Items from a data source
──────
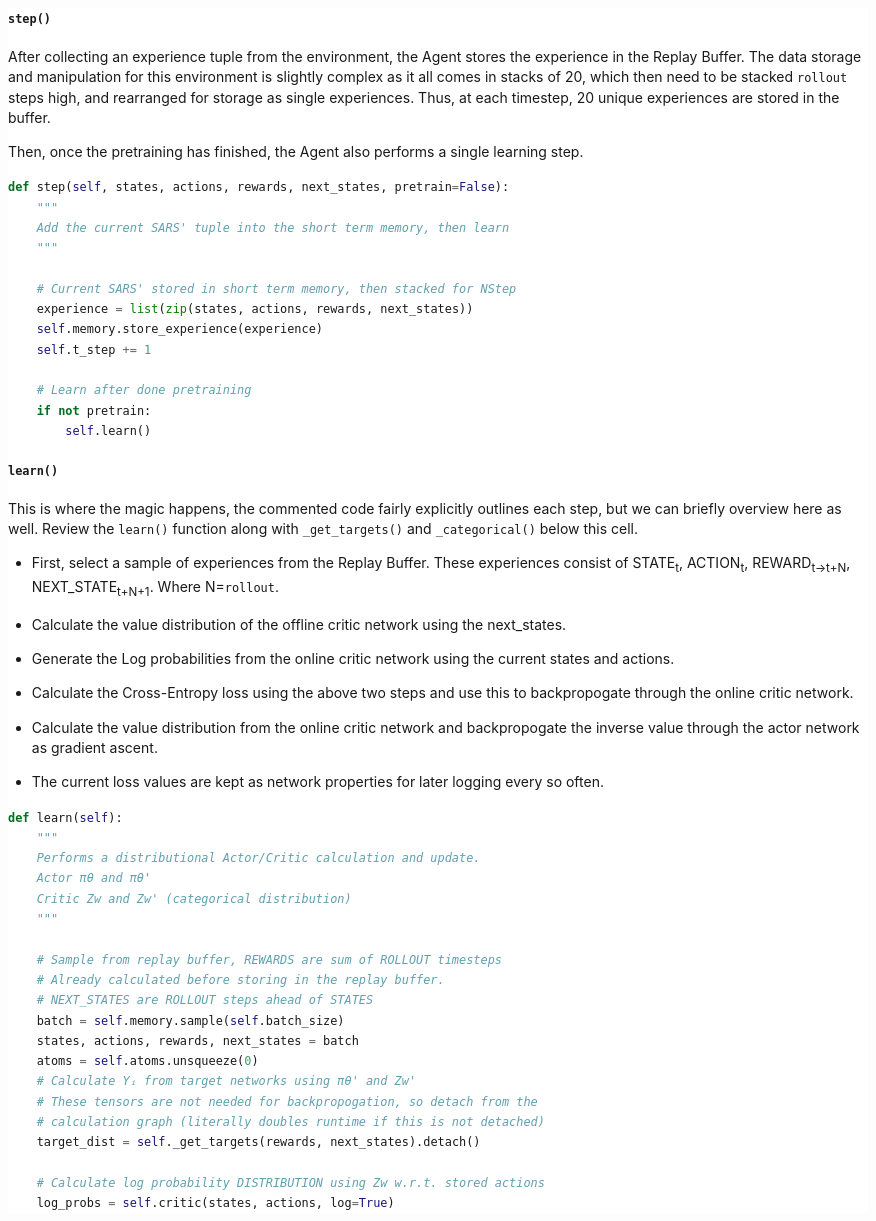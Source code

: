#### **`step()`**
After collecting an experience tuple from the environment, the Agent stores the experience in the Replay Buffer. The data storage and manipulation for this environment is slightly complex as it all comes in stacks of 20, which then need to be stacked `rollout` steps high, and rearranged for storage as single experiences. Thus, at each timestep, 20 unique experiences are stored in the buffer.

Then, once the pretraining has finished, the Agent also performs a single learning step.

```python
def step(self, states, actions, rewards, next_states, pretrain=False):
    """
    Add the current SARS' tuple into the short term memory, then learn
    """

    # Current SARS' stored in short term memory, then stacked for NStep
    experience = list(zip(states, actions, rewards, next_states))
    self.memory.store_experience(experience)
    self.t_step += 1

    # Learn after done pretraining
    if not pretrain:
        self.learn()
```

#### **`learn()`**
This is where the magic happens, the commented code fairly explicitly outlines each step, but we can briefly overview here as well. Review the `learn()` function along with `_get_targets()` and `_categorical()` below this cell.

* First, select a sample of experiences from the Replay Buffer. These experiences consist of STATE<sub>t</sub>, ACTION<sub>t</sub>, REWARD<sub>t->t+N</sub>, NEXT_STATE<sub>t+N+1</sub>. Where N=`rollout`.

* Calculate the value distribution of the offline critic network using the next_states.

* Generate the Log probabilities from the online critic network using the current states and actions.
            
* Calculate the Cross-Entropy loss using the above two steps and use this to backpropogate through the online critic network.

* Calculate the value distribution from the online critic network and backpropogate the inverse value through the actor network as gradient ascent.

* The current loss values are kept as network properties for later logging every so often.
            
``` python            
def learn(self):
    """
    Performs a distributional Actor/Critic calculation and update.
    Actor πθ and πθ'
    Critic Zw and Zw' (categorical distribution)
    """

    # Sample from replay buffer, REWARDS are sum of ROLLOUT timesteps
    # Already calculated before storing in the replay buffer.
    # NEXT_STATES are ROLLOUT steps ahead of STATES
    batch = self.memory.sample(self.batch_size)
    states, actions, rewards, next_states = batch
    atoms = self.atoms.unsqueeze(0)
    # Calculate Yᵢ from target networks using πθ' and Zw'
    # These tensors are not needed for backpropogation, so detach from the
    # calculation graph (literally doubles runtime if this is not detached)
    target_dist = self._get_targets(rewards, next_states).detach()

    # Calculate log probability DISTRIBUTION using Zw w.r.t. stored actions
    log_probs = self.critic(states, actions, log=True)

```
──────
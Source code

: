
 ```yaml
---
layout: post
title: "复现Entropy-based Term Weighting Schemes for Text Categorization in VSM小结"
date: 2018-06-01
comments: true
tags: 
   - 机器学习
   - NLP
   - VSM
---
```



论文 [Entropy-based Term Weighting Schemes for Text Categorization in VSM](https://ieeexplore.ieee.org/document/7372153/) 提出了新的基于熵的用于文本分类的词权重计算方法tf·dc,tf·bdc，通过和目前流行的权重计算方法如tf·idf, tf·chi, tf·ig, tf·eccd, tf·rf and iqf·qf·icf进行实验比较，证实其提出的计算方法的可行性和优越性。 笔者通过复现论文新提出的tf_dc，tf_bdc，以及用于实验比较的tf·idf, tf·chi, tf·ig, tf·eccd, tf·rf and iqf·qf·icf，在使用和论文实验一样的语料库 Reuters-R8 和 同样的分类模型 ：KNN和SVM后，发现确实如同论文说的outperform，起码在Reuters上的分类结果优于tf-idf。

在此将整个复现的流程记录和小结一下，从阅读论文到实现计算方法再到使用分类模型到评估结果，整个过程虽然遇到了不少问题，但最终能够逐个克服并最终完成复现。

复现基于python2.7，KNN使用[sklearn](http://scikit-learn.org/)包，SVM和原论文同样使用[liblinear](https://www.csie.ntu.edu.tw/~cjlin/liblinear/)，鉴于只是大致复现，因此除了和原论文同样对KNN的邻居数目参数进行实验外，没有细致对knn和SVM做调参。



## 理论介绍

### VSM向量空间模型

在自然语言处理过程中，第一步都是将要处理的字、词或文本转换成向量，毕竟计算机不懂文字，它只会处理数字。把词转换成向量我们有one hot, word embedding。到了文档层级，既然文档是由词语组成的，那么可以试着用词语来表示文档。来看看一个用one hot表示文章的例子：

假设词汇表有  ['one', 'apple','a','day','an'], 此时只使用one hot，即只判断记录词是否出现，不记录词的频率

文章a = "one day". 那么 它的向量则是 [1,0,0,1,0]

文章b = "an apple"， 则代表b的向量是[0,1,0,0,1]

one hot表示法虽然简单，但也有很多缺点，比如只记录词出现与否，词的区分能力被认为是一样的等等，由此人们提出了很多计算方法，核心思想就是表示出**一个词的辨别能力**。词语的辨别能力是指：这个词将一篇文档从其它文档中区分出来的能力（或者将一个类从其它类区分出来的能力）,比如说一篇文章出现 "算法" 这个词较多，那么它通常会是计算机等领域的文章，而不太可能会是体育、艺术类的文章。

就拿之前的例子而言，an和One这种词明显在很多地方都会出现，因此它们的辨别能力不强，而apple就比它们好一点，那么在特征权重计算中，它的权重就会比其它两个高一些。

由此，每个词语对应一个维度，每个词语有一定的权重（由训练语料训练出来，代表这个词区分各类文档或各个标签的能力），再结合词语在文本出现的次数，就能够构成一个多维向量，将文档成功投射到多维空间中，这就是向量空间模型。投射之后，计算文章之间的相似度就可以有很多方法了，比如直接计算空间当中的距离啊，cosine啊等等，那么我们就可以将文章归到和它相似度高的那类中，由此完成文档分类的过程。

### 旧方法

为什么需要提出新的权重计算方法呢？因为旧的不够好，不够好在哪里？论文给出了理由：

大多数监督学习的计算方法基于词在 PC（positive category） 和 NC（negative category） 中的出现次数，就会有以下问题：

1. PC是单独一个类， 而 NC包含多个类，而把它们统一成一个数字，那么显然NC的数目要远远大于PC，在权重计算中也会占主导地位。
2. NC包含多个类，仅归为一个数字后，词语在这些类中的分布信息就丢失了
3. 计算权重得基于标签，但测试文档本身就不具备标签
──────
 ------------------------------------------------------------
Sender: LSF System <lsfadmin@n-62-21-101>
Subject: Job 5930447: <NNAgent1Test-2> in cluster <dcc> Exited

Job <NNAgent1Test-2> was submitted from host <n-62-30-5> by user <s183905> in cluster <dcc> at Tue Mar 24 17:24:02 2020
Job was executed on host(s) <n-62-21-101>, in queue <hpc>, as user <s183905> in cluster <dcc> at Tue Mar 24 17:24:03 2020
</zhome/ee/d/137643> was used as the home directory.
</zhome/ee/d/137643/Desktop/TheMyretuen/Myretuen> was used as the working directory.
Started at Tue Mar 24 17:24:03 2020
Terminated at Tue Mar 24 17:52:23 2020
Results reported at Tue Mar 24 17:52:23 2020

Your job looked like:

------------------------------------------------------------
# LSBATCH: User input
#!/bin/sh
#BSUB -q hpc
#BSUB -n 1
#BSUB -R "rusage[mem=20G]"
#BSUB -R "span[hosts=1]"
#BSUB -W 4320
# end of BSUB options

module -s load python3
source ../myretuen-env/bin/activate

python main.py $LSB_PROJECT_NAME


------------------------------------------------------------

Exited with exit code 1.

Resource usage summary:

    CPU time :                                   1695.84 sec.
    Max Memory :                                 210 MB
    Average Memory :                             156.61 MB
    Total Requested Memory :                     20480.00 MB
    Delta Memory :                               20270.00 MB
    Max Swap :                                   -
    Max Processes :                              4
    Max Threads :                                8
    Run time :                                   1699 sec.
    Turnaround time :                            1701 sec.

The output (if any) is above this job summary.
──────
» Problem requirements
Check every line of the data and give the number of them that hold the string "loss", with no other words.

» Result
2